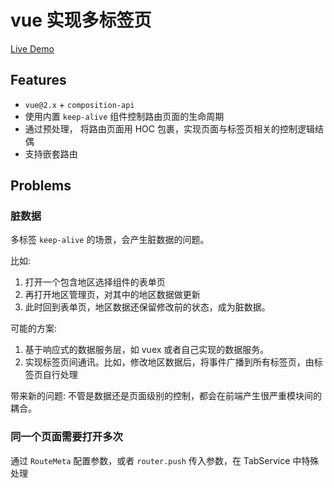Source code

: # vue 实现多标签页

[Live Demo](https://codesandbox.io/s/vue-multitab-demo-pgbii?file=/package.json)

## Features

- `vue@2.x` + `composition-api`
- 使用内置 `keep-alive` 组件控制路由页面的生命周期
- 通过预处理， 将路由页面用 HOC 包裹，实现页面与标签页相关的控制逻辑结偶 
- 支持嵌套路由

## Problems

### 脏数据

多标签 `keep-alive` 的场景，会产生脏数据的问题。

比如:
1. 打开一个包含地区选择组件的表单页
2. 再打开地区管理页，对其中的地区数据做更新
3. 此时回到表单页，地区数据还保留修改前的状态，成为脏数据。

可能的方案:
1. 基于响应式的数据服务层，如 vuex 或者自己实现的数据服务。
2. 实现标签页间通讯。比如，修改地区数据后，将事件广播到所有标签页，由标签页自行处理

带来新的问题: 
不管是数据还是页面级别的控制，都会在前端产生很严重模块间的耦合。

### 同一个页面需要打开多次

通过 `RouteMeta` 配置参数，或者 `router.push` 传入参数，在 TabService 中特殊处理

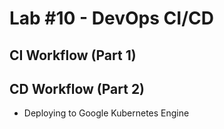 # Lab #10 - DevOps CI/CD

## CI Workflow (Part 1)


## CD Workflow (Part 2)

- Deploying to Google Kubernetes Engine 
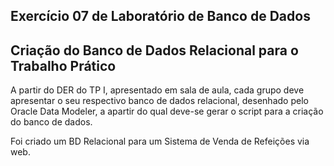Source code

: ## Exercício 07 de Laboratório de Banco de Dados

## Criação do Banco de Dados Relacional para o Trabalho Prático

A partir do DER do TP I, apresentado em sala de aula, cada grupo deve apresentar o seu respectivo banco de dados relacional, desenhado pelo Oracle Data Modeler, a apartir do qual deve-se gerar o script para a criação do banco de dados.


Foi criado um BD Relacional para um Sistema de Venda de Refeições via web.
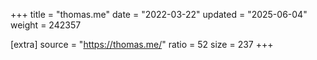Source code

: +++
title = "thomas.me"
date = "2022-03-22"
updated = "2025-06-04"
weight = 242357

[extra]
source = "https://thomas.me/"
ratio = 52
size = 237
+++
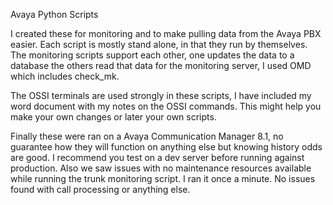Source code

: Avaya Python Scripts

I created these for monitoring and to make pulling data from the Avaya PBX easier.  Each script is mostly stand alone, in that they run by themselves.  The monitoring scripts support each other, one updates the data to a database the others read that data for the monitoring server, I used OMD which includes check_mk.

The OSSI terminals are used strongly in these scripts, I have included my word document with my notes on the OSSI commands.  This might help you make your own changes or later your own scripts.

Finally these were ran on a Avaya Communication Manager 8.1, no guarantee how they will function on anything else but knowing history odds are good.  I recommend you test on a dev server before running against production.  Also we saw issues with no maintenance resources available while running the trunk monitoring script.  I ran it once a minute.  No issues found with call processing or anything else.
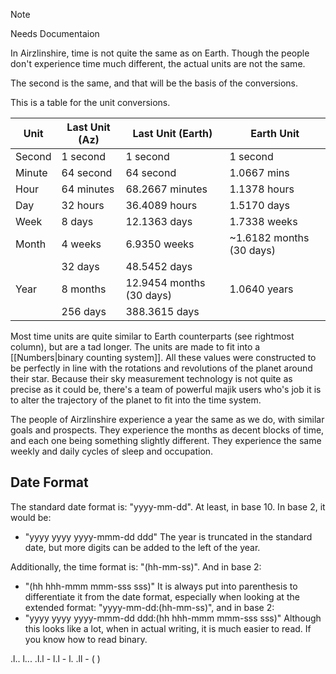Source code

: 
> [!NOTE]
> Needs Documentaion

In Airzlinshire, time is not quite the same as on Earth. Though the people don't experience time much different, the actual units are not the same.

The second is the same, and that will be the basis of the conversions.

This is a table for the unit conversions.

| Unit   | Last Unit (Az) | Last Unit (Earth)        | Earth Unit               |
| ------ | -------------- | ------------------------ | ------------------------ |
| Second | 1 second       | 1 second                 | 1 second                 |
| Minute | 64 second      | 64 second                | 1.0667 mins              |
| Hour   | 64 minutes     | 68.2667 minutes          | 1.1378 hours             |
| Day    | 32 hours       | 36.4089 hours            | 1.5170 days              |
| Week   | 8 days         | 12.1363 days             | 1.7338 weeks             |
| Month  | 4 weeks        | 6.9350 weeks             | ~1.6182 months (30 days) |
|        | 32 days        | 48.5452 days             |                          |
| Year   | 8 months       | 12.9454 months (30 days) | 1.0640 years             |
|        | 256 days       | 388.3615 days            |                          |

Most time units are quite similar to Earth counterparts (see rightmost column), but are a tad longer. The units are made to fit into a [[Numbers|binary counting system]]. All these values were constructed to be perfectly in line with the rotations and revolutions of the planet around their star. Because their sky measurement technology is not quite as precise as it could be, there's a team of powerful majik users who's job it is to alter the trajectory of the planet to fit into the time system.

The people of Airzlinshire experience a year the same as we do, with similar goals and prospects. They experience the months as decent blocks of time, and each one being something slightly different. They experience the same weekly and daily cycles of sleep and occupation.

## Date Format
The standard date format is: "yyyy-mm-dd". At least, in base 10. In base 2, it would be:
- "yyyy yyyy yyyy-mmm-dd ddd"
The year is truncated in the standard date, but more digits can be added to the left of the year.

Additionally, the time format is: "(hh-mm-ss)". And in base 2:
- "(hh hhh-mmm mmm-sss sss)"
It is always put into parenthesis to differentiate it from the date format, especially when looking at the extended format: "yyyy-mm-dd:(hh-mm-ss)", and in base 2:
- "yyyy yyyy yyyy-mmm-dd ddd:(hh hhh-mmm mmm-sss sss)"
Although this looks like a lot, when in actual writing, it is much easier to read. If you know how to read binary.

.l.. l... .l.l - l.l - l. .ll - (  )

### Work order
Pictures aside, write out all of the records exactly.

### Answer for the task
Source code

: # vue 实现多标签页

[Live Demo](https://codesandbox.io/s/vue-multitab-demo-pgbii?file=/package.json)

## Features

- `vue@2.x` + `composition-api`
- 使用内置 `keep-alive` 组件控制路由页面的生命周期
- 通过预处理， 将路由页面用 HOC 包裹，实现页面与标签页相关的控制逻辑结偶 
- 支持嵌套路由

## Problems

### 脏数据

多标签 `keep-alive` 的场景，会产生脏数据的问题。

比如:
1. 打开一个包含地区选择组件的表单页
2. 再打开地区管理页，对其中的地区数据做更新
3. 此时回到表单页，地区数据还保留修改前的状态，成为脏数据。

可能的方案:
1. 基于响应式的数据服务层，如 vuex 或者自己实现的数据服务。
2. 实现标签页间通讯。比如，修改地区数据后，将事件广播到所有标签页，由标签页自行处理

带来新的问题: 
不管是数据还是页面级别的控制，都会在前端产生很严重模块间的耦合。

### 同一个页面需要打开多次

通过 `RouteMeta` 配置参数，或者 `router.push` 传入参数，在 TabService 中特殊处理

 # Lab #10 - DevOps CI/CD

## CI Workflow (Part 1)


## CD Workflow (Part 2)

- Deploying to Google Kubernetes Engine 
Source code

: ## Exercício 07 de Laboratório de Banco de Dados

## Criação do Banco de Dados Relacional para o Trabalho Prático

A partir do DER do TP I, apresentado em sala de aula, cada grupo deve apresentar o seu respectivo banco de dados relacional, desenhado pelo Oracle Data Modeler, a apartir do qual deve-se gerar o script para a criação do banco de dados.


Foi criado um BD Relacional para um Sistema de Venda de Refeições via web.
Source code

: +++
title = "thomas.me"
date = "2022-03-22"
updated = "2025-06-04"
weight = 242357

[extra]
source = "https://thomas.me/"
ratio = 52
size = 237
+++
Source code

: Avaya Python Scripts

I created these for monitoring and to make pulling data from the Avaya PBX easier.  Each script is mostly stand alone, in that they run by themselves.  The monitoring scripts support each other, one updates the data to a database the others read that data for the monitoring server, I used OMD which includes check_mk.

The OSSI terminals are used strongly in these scripts, I have included my word document with my notes on the OSSI commands.  This might help you make your own changes or later your own scripts.

Finally these were ran on a Avaya Communication Manager 8.1, no guarantee how they will function on anything else but knowing history odds are good.  I recommend you test on a dev server before running against production.  Also we saw issues with no maintenance resources available while running the trunk monitoring script.  I ran it once a minute.  No issues found with call processing or anything else.
Source code

: 
> [!NOTE]
> Needs Documentaion

In Airzlinshire, time is not quite the same as on Earth. Though the people don't experience time much different, the actual units are not the same.

The second is the same, and that will be the basis of the conversions.

This is a table for the unit conversions.

| Unit   | Last Unit (Az) | Last Unit (Earth)        | Earth Unit               |
| ------ | -------------- | ------------------------ | ------------------------ |
| Second | 1 second       | 1 second                 | 1 second                 |
| Minute | 64 second      | 64 second                | 1.0667 mins              |
| Hour   | 64 minutes     | 68.2667 minutes          | 1.1378 hours             |
| Day    | 32 hours       | 36.4089 hours            | 1.5170 days              |
| Week   | 8 days         | 12.1363 days             | 1.7338 weeks             |
| Month  | 4 weeks        | 6.9350 weeks             | ~1.6182 months (30 days) |
|        | 32 days        | 48.5452 days             |                          |
| Year   | 8 months       | 12.9454 months (30 days) | 1.0640 years             |
|        | 256 days       | 388.3615 days            |                          |

Most time units are quite similar to Earth counterparts (see rightmost column), but are a tad longer. The units are made to fit into a [[Numbers|binary counting system]]. All these values were constructed to be perfectly in line with the rotations and revolutions of the planet around their star. Because their sky measurement technology is not quite as precise as it could be, there's a team of powerful majik users who's job it is to alter the trajectory of the planet to fit into the time system.

The people of Airzlinshire experience a year the same as we do, with similar goals and prospects. They experience the months as decent blocks of time, and each one being something slightly different. They experience the same weekly and daily cycles of sleep and occupation.

## Date Format
The standard date format is: "yyyy-mm-dd". At least, in base 10. In base 2, it would be:
- "yyyy yyyy yyyy-mmm-dd ddd"
The year is truncated in the standard date, but more digits can be added to the left of the year.

Additionally, the time format is: "(hh-mm-ss)". And in base 2:
- "(hh hhh-mmm mmm-sss sss)"
It is always put into parenthesis to differentiate it from the date format, especially when looking at the extended format: "yyyy-mm-dd:(hh-mm-ss)", and in base 2:
- "yyyy yyyy yyyy-mmm-dd ddd:(hh hhh-mmm mmm-sss sss)"
Although this looks like a lot, when in actual writing, it is much easier to read. If you know how to read binary.

.l.. l... .l.l - l.l - l. .ll - (  )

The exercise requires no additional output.